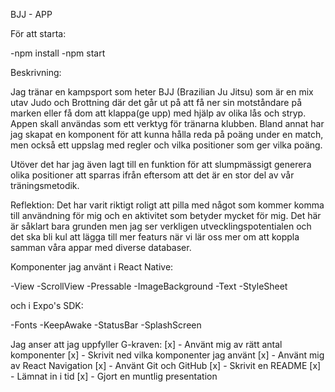 BJJ - APP

För att starta: 

-npm install
-npm start

Beskrivning:

Jag tränar en kampsport som heter BJJ (Brazilian Ju Jitsu) som är en mix utav Judo och Brottning där det går ut på att få ner sin motståndare på marken eller få dom att klappa(ge upp) med hjälp av olika lås och stryp. 
Appen skall användas som ett verktyg för tränarna klubben. Bland annat har jag skapat en komponent för att kunna hålla reda på poäng under en match, 
men också ett uppslag med regler och vilka positioner som ger vilka poäng.

Utöver det har jag även lagt till en funktion för att slumpmässigt generera olika positioner att sparras ifrån eftersom att det är en stor del av vår träningsmetodik. 

Reflektion: 
Det har varit riktigt roligt att pilla med något som kommer komma till användning för mig och en aktivitet som betyder mycket för mig. 
Det här är såklart bara grunden men jag ser verkligen utvecklingspotentialen och det ska bli kul att lägga till mer featurs när vi lär oss mer om att koppla samman våra appar med diverse databaser. 

Komponenter jag använt i React Native:

-View
-ScrollView
-Pressable
-ImageBackground
-Text
-StyleSheet

och i Expo's SDK:

-Fonts
-KeepAwake
-StatusBar
-SplashScreen

Jag anser att jag uppfyller G-kraven:
[x] - Använt mig av rätt antal komponenter
[x] - Skrivit ned vilka komponenter jag använt
[x] - Använt mig av React Navigation
[x] - Använt Git och GitHub
[x] - Skrivit en README
[x] - Lämnat in i tid
[x] - Gjort en muntlig presentation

——

• [Task to complete] The response should consist of the number of lines in the data that hold the word "vilka", with nothing added.

• [Answer section] 2